> **TASK ITEM**
Copy the records below word for word, from the first line through the line that contains "img = img.resize((150, 150))", and leave out any pictures.

(Stored data entries)
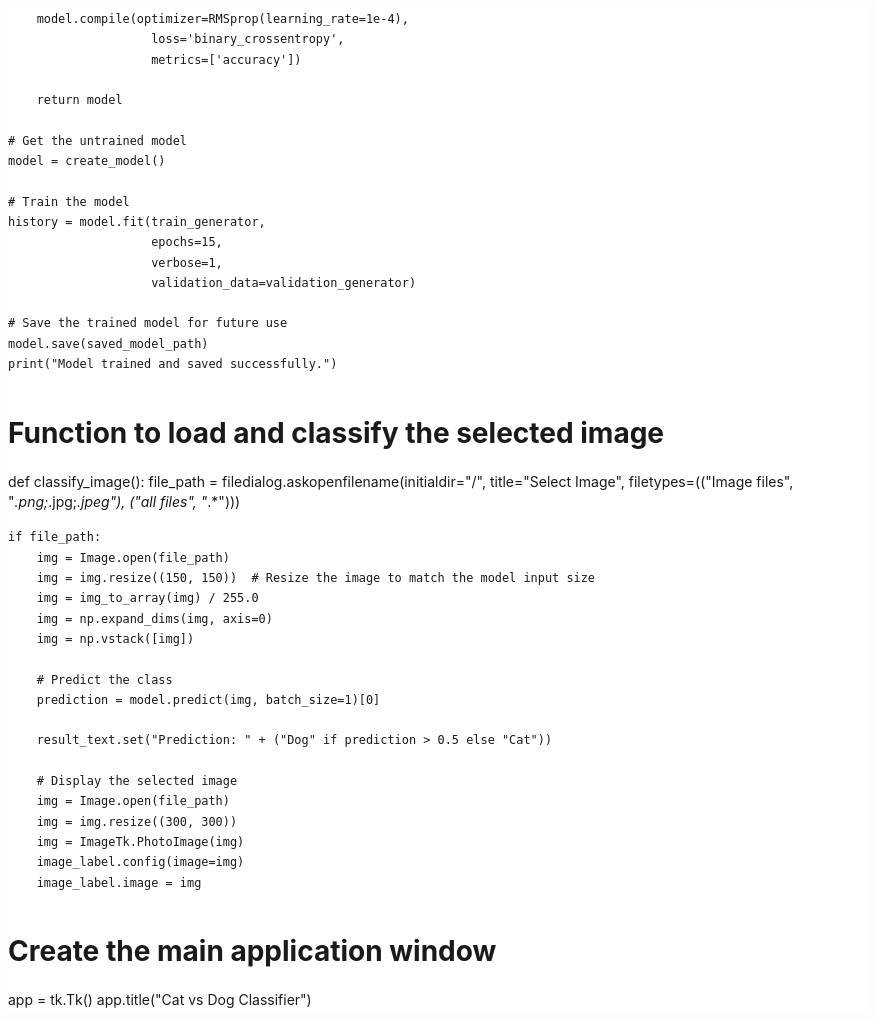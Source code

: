         model.compile(optimizer=RMSprop(learning_rate=1e-4),
                        loss='binary_crossentropy',
                        metrics=['accuracy'])

        return model

    # Get the untrained model
    model = create_model()

    # Train the model
    history = model.fit(train_generator,
                        epochs=15,
                        verbose=1,
                        validation_data=validation_generator)
    
    # Save the trained model for future use
    model.save(saved_model_path)
    print("Model trained and saved successfully.")

# Function to load and classify the selected image
def classify_image():
    file_path = filedialog.askopenfilename(initialdir="/", title="Select Image",
                                           filetypes=(("Image files", "*.png;*.jpg;*.jpeg"), ("all files", "*.*")))
    
    if file_path:
        img = Image.open(file_path)
        img = img.resize((150, 150))  # Resize the image to match the model input size
        img = img_to_array(img) / 255.0
        img = np.expand_dims(img, axis=0)
        img = np.vstack([img])

        # Predict the class
        prediction = model.predict(img, batch_size=1)[0]

        result_text.set("Prediction: " + ("Dog" if prediction > 0.5 else "Cat"))

        # Display the selected image
        img = Image.open(file_path)
        img = img.resize((300, 300))
        img = ImageTk.PhotoImage(img)
        image_label.config(image=img)
        image_label.image = img

# Create the main application window
app = tk.Tk()
app.title("Cat vs Dog Classifier")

> **TASK ANSWER**
Source code

:         model.compile(optimizer=RMSprop(learning_rate=1e-4),
                        loss='binary_crossentropy',
                        metrics=['accuracy'])

        return model

    # Get the untrained model
    model = create_model()

    # Train the model
    history = model.fit(train_generator,
                        epochs=15,
                        verbose=1,
                        validation_data=validation_generator)
    
    # Save the trained model for future use
    model.save(saved_model_path)
    print("Model trained and saved successfully.")

# Function to load and classify the selected image
def classify_image():
    file_path = filedialog.askopenfilename(initialdir="/", title="Select Image",
                                           filetypes=(("Image files", "*.png;*.jpg;*.jpeg"), ("all files", "*.*")))
    
    if file_path:
        img = Image.open(file_path)
        img = img.resize((150, 150))  # Resize the image to match the model input size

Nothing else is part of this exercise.